[[ Given data open ]]
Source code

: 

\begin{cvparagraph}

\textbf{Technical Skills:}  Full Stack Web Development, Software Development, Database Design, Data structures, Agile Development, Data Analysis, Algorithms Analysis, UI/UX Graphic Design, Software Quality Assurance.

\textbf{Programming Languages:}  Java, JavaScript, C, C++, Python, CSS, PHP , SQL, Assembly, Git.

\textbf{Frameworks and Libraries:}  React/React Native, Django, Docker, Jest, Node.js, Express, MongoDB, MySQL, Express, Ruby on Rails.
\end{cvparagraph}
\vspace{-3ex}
[[ Given data closed ]]
[[ Given data open ]]
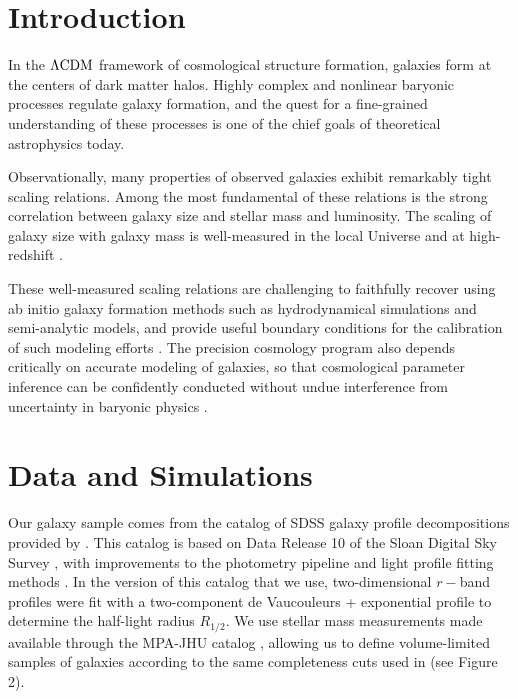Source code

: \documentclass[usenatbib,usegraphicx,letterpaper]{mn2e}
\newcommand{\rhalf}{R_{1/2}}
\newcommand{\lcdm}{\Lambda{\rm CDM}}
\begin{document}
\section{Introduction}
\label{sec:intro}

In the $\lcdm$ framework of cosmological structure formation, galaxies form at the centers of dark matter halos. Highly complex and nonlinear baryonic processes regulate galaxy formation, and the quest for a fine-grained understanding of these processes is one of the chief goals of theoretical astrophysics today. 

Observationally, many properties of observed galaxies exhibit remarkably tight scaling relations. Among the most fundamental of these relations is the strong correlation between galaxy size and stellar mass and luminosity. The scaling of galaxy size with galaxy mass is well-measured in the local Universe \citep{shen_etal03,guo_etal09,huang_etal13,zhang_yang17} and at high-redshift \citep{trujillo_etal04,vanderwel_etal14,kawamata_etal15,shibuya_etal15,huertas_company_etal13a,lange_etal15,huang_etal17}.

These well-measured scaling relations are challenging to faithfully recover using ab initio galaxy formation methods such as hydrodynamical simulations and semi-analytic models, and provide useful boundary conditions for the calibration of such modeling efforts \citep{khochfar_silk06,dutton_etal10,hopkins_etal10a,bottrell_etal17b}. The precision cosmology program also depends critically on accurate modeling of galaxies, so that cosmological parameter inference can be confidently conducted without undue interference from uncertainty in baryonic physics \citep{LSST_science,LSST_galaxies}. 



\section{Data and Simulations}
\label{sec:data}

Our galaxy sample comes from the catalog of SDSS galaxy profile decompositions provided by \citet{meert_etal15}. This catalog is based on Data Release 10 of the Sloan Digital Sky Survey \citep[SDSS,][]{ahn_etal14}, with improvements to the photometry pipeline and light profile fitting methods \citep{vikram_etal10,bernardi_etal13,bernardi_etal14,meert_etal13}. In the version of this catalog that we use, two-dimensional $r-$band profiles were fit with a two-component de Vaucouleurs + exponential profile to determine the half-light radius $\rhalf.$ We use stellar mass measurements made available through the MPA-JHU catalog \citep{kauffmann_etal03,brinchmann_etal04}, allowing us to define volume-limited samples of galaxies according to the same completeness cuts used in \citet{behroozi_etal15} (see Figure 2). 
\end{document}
[[ Given data closed ]]
What to work on
All lines of the data that hold "newcommand" need to be copied.

Exercise answer
\newcommand{\rhalf}{R_{1/2}}
\newcommand{\lcdm}{\Lambda{\rm CDM}}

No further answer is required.